--- Data extracts Enclosed Below ---
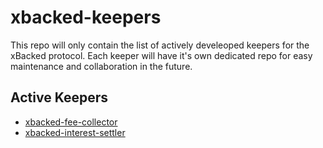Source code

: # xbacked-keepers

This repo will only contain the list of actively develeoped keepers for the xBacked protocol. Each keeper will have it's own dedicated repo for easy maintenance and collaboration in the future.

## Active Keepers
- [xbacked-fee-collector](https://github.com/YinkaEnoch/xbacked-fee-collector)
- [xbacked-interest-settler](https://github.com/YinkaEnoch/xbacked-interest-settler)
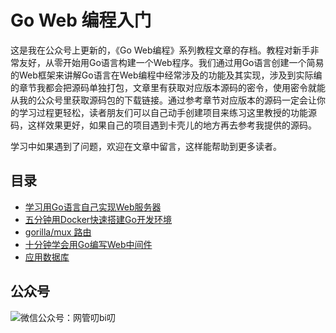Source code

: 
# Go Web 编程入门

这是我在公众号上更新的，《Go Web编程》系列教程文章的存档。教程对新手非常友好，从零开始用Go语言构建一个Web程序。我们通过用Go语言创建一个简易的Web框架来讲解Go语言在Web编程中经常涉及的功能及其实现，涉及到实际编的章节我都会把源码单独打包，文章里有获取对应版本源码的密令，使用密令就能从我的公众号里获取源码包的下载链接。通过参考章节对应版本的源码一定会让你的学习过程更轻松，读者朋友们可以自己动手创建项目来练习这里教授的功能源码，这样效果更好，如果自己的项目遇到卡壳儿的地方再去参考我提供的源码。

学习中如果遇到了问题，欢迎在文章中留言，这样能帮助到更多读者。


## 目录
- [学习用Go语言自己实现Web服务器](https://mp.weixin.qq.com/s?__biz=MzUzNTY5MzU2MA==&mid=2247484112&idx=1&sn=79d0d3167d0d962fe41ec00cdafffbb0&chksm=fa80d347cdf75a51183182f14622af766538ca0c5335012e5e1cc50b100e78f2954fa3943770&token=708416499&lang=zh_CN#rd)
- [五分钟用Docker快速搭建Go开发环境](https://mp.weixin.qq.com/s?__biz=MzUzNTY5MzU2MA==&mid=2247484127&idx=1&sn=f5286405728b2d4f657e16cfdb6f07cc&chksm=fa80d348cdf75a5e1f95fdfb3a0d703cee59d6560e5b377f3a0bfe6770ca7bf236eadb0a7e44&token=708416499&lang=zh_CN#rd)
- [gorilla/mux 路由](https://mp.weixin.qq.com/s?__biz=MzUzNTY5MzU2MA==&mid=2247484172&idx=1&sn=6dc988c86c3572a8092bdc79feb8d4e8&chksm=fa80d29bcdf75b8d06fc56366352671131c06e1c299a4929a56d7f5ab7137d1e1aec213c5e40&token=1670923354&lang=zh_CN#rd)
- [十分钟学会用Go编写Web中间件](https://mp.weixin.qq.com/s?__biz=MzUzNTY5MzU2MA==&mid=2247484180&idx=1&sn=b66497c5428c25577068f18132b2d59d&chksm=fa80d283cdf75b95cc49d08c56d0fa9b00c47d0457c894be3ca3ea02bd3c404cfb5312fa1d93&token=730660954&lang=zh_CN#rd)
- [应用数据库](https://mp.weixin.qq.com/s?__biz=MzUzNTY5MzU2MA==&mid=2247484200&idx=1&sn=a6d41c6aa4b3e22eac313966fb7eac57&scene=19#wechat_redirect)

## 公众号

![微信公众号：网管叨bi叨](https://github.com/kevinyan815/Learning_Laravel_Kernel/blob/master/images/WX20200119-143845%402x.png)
--- End of Enclosed Data extracts ---
Problem statement: Where in the records does the word "YinkaEnoch" appear? Copy each line that holds it.

Answer to this exercise:
- [xbacked-fee-collector](https://github.com/YinkaEnoch/xbacked-fee-collector)
- [xbacked-interest-settler](https://github.com/YinkaEnoch/xbacked-interest-settler)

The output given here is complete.